Ex-UN climate chief faces trial in India for sexual offences
In this Jan. 21, 2010 file photo, the U.N. Intergovernmental Panel on Climate Change (IPCC) head Rajendra Pachauri looks on at a press conference in New Delhi, India. An Indian court ruled on Friday, Sept. 14, 2018, there is enough evidence to send India's former U.N. climate chief Pachauri to trial on charges of stalking and sexual harassment in a case filed by a former female colleague in New Delhi. (AP Photo/Gurinder Osan, File)
The Associated Press
Published Saturday, September 15, 2018 6:48AM EDT
NEW DELHI -- An Indian court has ruled there is enough evidence to send former U.N. climate chief Rajendra Pachauri to trial on charges of stalking and sexual harassment in a case filed by a former female colleague in New Delhi.
Ashish Dixit, a lawyer who represented Pachauri before the magistrate on Friday, said there was no case against Pachauri and he will fight the charges during the trial, the Press Trust of India news agency reported.
Magistrate Charu Gupta set Oct. 20 for pretrial proceedings.
Police registered the case against Pachauri after the 29-year-old female colleague accused him three years ago of sexual harassment, stalking and criminal intimidation.
"Chuffed to bits. This has not been easy," the woman told reporters after Friday's court session. "This is a big leap towards the truth. I am relieved, and exhausted fighting Pachauri."
Pachauri worked with the woman at The Energy and Resources Institute, or TERI, a New Delhi environmental think-tank he had headed for more than three decades.

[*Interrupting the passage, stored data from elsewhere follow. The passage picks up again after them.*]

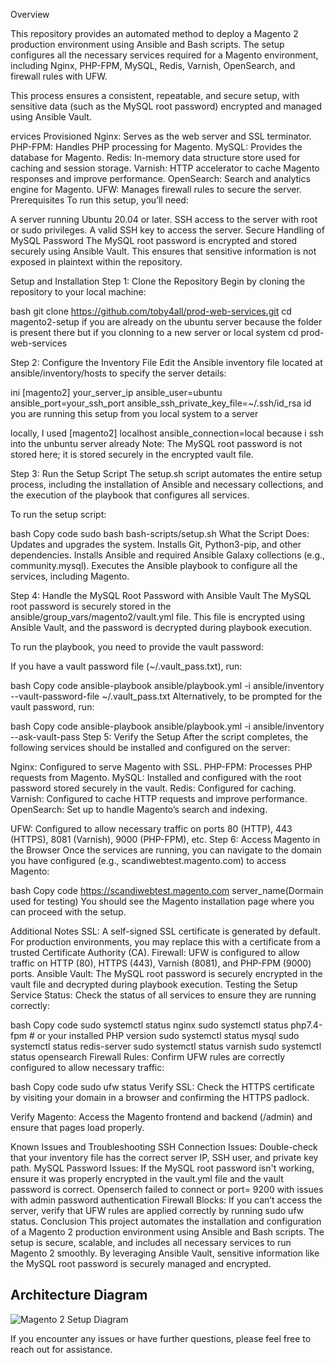 Overview

This repository provides an automated method to deploy a Magento 2 production environment using Ansible and Bash scripts. The setup configures all the necessary services required for a Magento environment, including Nginx, PHP-FPM, MySQL, Redis, Varnish, OpenSearch, and firewall rules with UFW.

This process ensures a consistent, repeatable, and secure setup, with sensitive data (such as the MySQL root password) encrypted and managed using Ansible Vault.

ervices Provisioned
Nginx: Serves as the web server and SSL terminator.
PHP-FPM: Handles PHP processing for Magento.
MySQL: Provides the database for Magento.
Redis: In-memory data structure store used for caching and session storage.
Varnish: HTTP accelerator to cache Magento responses and improve performance.
OpenSearch: Search and analytics engine for Magento.
UFW: Manages firewall rules to secure the server.
Prerequisites
To run this setup, you’ll need:

A server running Ubuntu 20.04 or later.
SSH access to the server with root or sudo privileges.
A valid SSH key to access the server.
Secure Handling of MySQL Password
The MySQL root password is encrypted and stored securely using Ansible Vault. This ensures that sensitive information is not exposed in plaintext within the repository.

Setup and Installation
Step 1: Clone the Repository
Begin by cloning the repository to your local machine:

bash
git clone https://github.com/toby4all/prod-web-services.git
cd magento2-setup if you are already on the ubuntu server because the folder is present there
but if you clonning to a new server or local system cd prod-web-services

Step 2: Configure the Inventory File
Edit the Ansible inventory file located at ansible/inventory/hosts to specify the server details:

ini
[magento2]
your_server_ip ansible_user=ubuntu ansible_port=your_ssh_port ansible_ssh_private_key_file=~/.ssh/id_rsa id you are running this setup from you local system to a server

locally, I used 
[magento2]
localhost ansible_connection=local because i ssh into the unbuntu server already
Note: The MySQL root password is not stored here; it is stored securely in the encrypted vault file.

Step 3: Run the Setup Script
The setup.sh script automates the entire setup process, including the installation of Ansible and necessary collections, and the execution of the playbook that configures all services.

To run the setup script:

bash
Copy code
sudo bash bash-scripts/setup.sh
What the Script Does:
Updates and upgrades the system.
Installs Git, Python3-pip, and other dependencies.
Installs Ansible and required Ansible Galaxy collections (e.g., community.mysql).
Executes the Ansible playbook to configure all the services, including Magento.

Step 4: Handle the MySQL Root Password with Ansible Vault
The MySQL root password is securely stored in the ansible/group_vars/magento2/vault.yml file. This file is encrypted using Ansible Vault, and the password is decrypted during playbook execution.

To run the playbook, you need to provide the vault password:

If you have a vault password file (~/.vault_pass.txt), run:

bash
Copy code
ansible-playbook ansible/playbook.yml -i ansible/inventory --vault-password-file ~/.vault_pass.txt
Alternatively, to be prompted for the vault password, run:

bash
Copy code
ansible-playbook ansible/playbook.yml -i ansible/inventory --ask-vault-pass
Step 5: Verify the Setup
After the script completes, the following services should be installed and configured on the server:

Nginx: Configured to serve Magento with SSL.
PHP-FPM: Processes PHP requests from Magento.
MySQL: Installed and configured with the root password stored securely in the vault.
Redis: Configured for caching.
Varnish: Configured to cache HTTP requests and improve performance.
OpenSearch: Set up to handle Magento’s search and indexing.

UFW: Configured to allow necessary traffic on ports 80 (HTTP), 443 (HTTPS), 8081 (Varnish), 9000 (PHP-FPM), etc.
Step 6: Access Magento in the Browser
Once the services are running, you can navigate to the domain you have configured (e.g., scandiwebtest.magento.com) to access Magento:

bash
Copy code
https://scandiwebtest.magento.com server_name(Dormain used for testing)
You should see the Magento installation page where you can proceed with the setup.

Additional Notes
SSL: A self-signed SSL certificate is generated by default. For production environments, you may replace this with a certificate from a trusted Certificate Authority (CA).
Firewall: UFW is configured to allow traffic on HTTP (80), HTTPS (443), Varnish (8081), and PHP-FPM (9000) ports.
Ansible Vault: The MySQL root password is securely encrypted in the vault file and decrypted during playbook execution.
Testing the Setup
Service Status: Check the status of all services to ensure they are running correctly:

bash
Copy code
sudo systemctl status nginx
sudo systemctl status php7.4-fpm  # or your installed PHP version
sudo systemctl status mysql
sudo systemctl status redis-server
sudo systemctl status varnish
sudo systemctl status opensearch
Firewall Rules: Confirm UFW rules are correctly configured to allow necessary traffic:

bash
Copy code
sudo ufw status
Verify SSL: Check the HTTPS certificate by visiting your domain in a browser and confirming the HTTPS padlock.

Verify Magento: Access the Magento frontend and backend (/admin) and ensure that pages load properly.

Known Issues and Troubleshooting
SSH Connection Issues: Double-check that your inventory file has the correct server IP, SSH user, and private key path.
MySQL Password Issues: If the MySQL root password isn't working, ensure it was properly encrypted in the vault.yml file and the vault password is correct.
Openserch failed to connect or port= 9200 with issues with 
admin password authentication
Firewall Blocks: If you can’t access the server, verify that UFW rules are applied correctly by running sudo ufw status.
Conclusion
This project automates the installation and configuration of a Magento 2 production environment using Ansible and Bash scripts. The setup is secure, scalable, and includes all necessary services to run Magento 2 smoothly. By leveraging Ansible Vault, sensitive information like the MySQL root password is securely managed and encrypted.

## Architecture Diagram 
![Magento 2 Setup Diagram](prod-web-services/ansible/Images/diagram.png)

If you encounter any issues or have further questions, please feel free to reach out for assistance.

He has denied the allegations, but resigned from both the U.N. Intergovernmental Panel on Climate Change and TERI after the woman's accusations were made public.
If convicted, Pachauri faces a prison sentence of two years.
Apart from the police investigation, TERI's internal complaints committee examined the evidence presented by the woman, questioned some other employees and concluded that the allegations of sexual harassment were valid.
Pachauri had chaired the U.N. climate panel -- considered the world's authority on climate science -- and accepted the 2007 Nobel Peace Prize on its behalf. The panel shared the award with former U.S. Vice-President Al Gore.